──────── Listed records
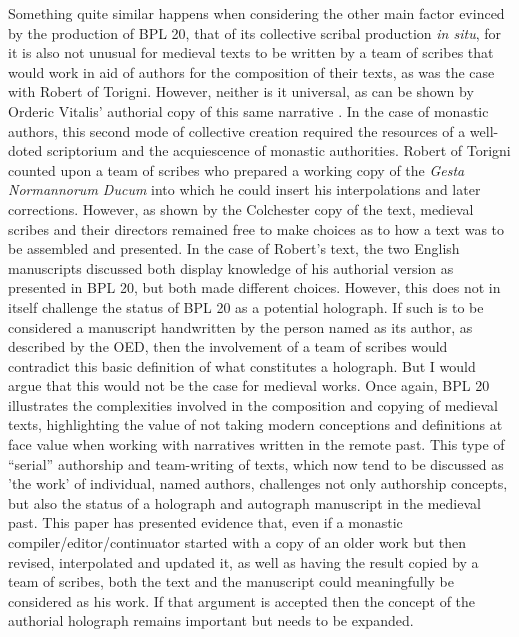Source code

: \begin{paper}
Something quite similar happens when considering the other main factor
evinced by the production of BPL 20, that of its collective scribal
production \emph{in situ}, for it is also not unusual for medieval texts
to be written by a team of scribes that would work in aid of authors for
the composition of their texts, as was the case with Robert of Torigni.
However, neither is it universal, as can be shown by Orderic Vitalis'
authorial copy of this same narrative \parencite[ciii]{van_houts_gesta_1992}.
In the case of monastic authors, this second mode of collective creation
required the resources of a well-doted scriptorium and the acquiescence
of monastic authorities. Robert of Torigni counted upon a team of
scribes who prepared a working copy of the \emph{Gesta Normannorum
Ducum} into which he could insert his interpolations and later
corrections. However, as shown by the Colchester copy of the text,
medieval scribes and their directors remained free to make choices as to
how a text was to be assembled and presented. In the case of Robert's
text, the two English manuscripts discussed both display knowledge of
his authorial version as presented in BPL 20, but both made different
choices. However, this does not in itself challenge the status of BPL 20
as a potential holograph. If such is to be considered a manuscript
handwritten by the person named as its author, as described by the OED,
then the involvement of a team of scribes would contradict this basic
definition of what constitutes a holograph. But I would argue that this
would not be the case for medieval works. Once again, BPL 20 illustrates
the complexities involved in the composition and copying of medieval
texts, highlighting the value of not taking modern conceptions and
definitions at face value when working with narratives written in the
remote past. This type of ``serial'' authorship and team-writing of texts,
which now tend to be discussed as 'the work' of individual, named
authors, challenges not only authorship concepts, but also the status of
a holograph and autograph manuscript in the medieval past. This paper
has presented evidence that, even if a monastic
compiler/editor/continuator started with a copy of an older work but
then revised, interpolated and updated it, as well as having the result
copied by a team of scribes, both the text and the manuscript could
meaningfully be considered as his work. If that argument is accepted
then the concept of the authorial holograph remains important but needs
to be expanded.




\end{paper}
────────────────
Task prompt:
Working from the records above, write out verbatim only the lines from the line containing "In the case of monastic" through the line containing "as a potential".

Response to the exercise:
In the case of monastic authors, this second mode of collective creation
required the resources of a well-doted scriptorium and the acquiescence
of monastic authorities. Robert of Torigni counted upon a team of
scribes who prepared a working copy of the \emph{Gesta Normannorum
Ducum} into which he could insert his interpolations and later
corrections. However, as shown by the Colchester copy of the text,
medieval scribes and their directors remained free to make choices as to
how a text was to be assembled and presented. In the case of Robert's
text, the two English manuscripts discussed both display knowledge of
his authorial version as presented in BPL 20, but both made different
choices. However, this does not in itself challenge the status of BPL 20
as a potential holograph. If such is to be considered a manuscript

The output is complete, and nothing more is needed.